Persuade or Be Persuaded

Agnes Callard:

For the first time in my decade of teaching at the University of Chicago, I have encountered resistance to a proposed university event on account of content. I was told I should check with higher ups. I was told that this is not the right time to have this conversation, because tensions are high. “The strike is the conversation.” What if I am perceived as discouraging union activity? What if that sours my relations with graduate students? What if it tarnishes the name of my event series?

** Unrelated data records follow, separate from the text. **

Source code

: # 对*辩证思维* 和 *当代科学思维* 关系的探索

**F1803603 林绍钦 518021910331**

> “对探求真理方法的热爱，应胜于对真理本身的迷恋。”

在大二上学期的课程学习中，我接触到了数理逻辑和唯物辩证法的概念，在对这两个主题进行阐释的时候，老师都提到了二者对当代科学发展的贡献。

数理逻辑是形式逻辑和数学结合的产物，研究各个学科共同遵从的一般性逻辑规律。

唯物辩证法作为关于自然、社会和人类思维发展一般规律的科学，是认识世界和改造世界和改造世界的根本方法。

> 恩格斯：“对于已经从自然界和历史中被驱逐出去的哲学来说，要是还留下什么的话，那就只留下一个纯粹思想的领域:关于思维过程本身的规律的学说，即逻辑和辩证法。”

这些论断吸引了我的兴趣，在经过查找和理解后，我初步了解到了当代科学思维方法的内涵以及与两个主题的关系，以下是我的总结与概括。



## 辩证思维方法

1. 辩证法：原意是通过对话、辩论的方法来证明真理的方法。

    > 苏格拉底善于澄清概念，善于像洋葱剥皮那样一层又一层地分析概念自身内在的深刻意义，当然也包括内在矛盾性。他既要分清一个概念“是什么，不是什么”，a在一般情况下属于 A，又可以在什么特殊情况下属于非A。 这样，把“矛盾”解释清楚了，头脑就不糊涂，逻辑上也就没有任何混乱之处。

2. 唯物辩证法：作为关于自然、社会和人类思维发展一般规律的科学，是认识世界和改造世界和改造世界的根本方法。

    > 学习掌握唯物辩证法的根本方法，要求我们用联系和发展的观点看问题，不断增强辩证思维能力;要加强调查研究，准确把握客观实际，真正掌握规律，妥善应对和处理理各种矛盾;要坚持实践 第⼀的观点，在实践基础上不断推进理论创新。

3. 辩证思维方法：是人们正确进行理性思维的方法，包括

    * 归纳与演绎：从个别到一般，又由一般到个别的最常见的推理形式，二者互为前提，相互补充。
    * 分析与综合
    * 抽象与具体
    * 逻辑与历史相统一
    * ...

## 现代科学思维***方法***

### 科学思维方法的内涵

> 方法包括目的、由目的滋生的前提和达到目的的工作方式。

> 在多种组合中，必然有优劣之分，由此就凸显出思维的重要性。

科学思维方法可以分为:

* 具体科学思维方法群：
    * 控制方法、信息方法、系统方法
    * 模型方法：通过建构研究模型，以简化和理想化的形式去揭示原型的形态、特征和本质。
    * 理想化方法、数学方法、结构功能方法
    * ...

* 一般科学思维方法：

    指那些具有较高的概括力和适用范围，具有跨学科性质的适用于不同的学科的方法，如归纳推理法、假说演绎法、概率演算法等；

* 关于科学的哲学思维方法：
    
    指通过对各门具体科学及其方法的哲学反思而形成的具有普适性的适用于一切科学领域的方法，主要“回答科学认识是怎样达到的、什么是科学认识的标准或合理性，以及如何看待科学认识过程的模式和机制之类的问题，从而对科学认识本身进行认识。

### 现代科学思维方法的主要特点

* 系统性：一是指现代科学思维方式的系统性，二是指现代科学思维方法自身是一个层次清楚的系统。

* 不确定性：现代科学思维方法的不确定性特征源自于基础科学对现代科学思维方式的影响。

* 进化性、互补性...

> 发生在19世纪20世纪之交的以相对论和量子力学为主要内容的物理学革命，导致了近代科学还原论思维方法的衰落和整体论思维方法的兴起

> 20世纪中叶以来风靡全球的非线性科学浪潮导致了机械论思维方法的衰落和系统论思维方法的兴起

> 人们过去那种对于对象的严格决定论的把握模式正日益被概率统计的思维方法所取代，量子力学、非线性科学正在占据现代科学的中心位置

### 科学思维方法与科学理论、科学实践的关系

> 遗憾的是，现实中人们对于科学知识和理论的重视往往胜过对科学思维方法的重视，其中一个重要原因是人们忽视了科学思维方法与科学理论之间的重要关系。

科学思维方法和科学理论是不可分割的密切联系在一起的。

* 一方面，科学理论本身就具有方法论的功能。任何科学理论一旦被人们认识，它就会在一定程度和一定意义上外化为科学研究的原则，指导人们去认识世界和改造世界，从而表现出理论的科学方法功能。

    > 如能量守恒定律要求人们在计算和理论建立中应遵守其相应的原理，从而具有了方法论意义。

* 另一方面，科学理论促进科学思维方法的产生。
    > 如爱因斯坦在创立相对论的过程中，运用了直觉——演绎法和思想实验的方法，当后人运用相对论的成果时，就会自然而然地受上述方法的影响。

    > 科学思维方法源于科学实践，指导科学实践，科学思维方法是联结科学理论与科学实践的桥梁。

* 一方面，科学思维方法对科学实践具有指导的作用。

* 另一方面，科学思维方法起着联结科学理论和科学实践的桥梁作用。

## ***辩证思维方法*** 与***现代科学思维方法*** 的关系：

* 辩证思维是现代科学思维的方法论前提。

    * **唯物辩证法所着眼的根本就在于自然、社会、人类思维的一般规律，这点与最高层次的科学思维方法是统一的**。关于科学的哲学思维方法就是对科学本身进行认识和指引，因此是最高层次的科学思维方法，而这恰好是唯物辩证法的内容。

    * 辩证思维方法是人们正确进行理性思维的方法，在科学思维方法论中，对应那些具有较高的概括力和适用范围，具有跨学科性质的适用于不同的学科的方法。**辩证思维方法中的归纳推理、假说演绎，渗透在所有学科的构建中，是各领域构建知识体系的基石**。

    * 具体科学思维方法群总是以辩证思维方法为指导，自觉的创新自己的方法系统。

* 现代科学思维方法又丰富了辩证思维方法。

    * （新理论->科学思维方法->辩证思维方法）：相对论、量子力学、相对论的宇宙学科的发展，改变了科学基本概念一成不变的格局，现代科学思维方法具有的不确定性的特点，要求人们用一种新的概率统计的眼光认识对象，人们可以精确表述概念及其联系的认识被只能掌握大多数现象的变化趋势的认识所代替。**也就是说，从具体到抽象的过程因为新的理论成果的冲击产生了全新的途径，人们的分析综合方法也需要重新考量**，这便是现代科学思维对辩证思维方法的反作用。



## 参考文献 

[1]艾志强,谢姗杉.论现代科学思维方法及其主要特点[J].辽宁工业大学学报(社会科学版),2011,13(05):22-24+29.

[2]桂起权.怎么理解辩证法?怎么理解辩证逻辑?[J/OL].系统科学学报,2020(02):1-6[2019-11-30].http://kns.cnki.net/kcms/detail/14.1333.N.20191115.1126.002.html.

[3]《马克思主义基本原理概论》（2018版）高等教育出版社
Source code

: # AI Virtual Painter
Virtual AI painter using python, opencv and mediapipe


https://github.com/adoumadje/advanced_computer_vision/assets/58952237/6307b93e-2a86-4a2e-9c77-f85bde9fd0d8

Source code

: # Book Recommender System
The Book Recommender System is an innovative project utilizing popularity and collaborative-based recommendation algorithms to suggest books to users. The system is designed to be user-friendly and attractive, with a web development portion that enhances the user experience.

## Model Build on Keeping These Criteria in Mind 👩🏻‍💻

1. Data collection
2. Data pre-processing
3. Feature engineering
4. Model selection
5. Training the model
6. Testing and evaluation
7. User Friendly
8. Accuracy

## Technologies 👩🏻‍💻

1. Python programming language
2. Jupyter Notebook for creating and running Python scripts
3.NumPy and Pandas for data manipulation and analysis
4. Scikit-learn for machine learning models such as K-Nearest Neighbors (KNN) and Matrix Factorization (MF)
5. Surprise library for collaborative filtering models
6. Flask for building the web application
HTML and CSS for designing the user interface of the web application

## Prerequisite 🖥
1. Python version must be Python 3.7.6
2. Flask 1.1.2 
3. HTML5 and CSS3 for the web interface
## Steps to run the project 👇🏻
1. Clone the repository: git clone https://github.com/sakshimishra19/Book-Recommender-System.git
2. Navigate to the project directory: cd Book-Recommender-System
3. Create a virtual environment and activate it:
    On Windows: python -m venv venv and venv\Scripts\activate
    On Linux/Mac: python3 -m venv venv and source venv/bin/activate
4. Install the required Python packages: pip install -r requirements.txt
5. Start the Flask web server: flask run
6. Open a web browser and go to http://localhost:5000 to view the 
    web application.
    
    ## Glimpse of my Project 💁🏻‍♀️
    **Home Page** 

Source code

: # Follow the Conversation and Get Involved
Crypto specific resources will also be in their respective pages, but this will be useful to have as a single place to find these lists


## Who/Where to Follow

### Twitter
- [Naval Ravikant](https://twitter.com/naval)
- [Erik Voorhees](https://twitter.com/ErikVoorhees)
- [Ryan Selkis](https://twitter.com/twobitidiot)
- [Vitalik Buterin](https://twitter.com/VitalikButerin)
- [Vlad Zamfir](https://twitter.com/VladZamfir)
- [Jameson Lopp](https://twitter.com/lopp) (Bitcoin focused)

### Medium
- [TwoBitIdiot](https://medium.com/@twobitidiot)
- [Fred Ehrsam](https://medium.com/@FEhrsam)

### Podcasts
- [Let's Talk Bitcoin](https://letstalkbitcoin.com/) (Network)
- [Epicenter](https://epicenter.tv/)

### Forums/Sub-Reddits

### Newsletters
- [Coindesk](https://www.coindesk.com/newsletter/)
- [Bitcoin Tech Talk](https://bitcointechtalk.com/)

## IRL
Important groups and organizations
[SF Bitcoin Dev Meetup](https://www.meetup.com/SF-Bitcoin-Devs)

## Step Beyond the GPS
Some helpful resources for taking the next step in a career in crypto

I am lucky enough to work in one of the most intellectually open places the world has ever known. The pressures are not strong enough to stop me from holding my event. But they are there. The dark secret of un-Socratic civility is that it cannot avoid holding force in reserve. The force may be physical; it may involve damaging rhetoric; it may involve leveraging social pressures to exclude an undesirable viewpoint. One way or another, we stop listening.

Un-Socratic civility is sunshine and smiles until it isn’t. It threatens to plunge us into darkness as soon as we decide “this time, it actually matters.” For all its relentless, aggressive intrusiveness, Socratic civility does have the virtue of refusing to allow our violent impulses extraconversational expression.

Socrates wouldn’t respect the point of view of the protesters outside his window. He would want to know who is right and who is wrong, and he wouldn’t stop talking to them until the difference between points of view was obliterated. Persuade or be persuaded.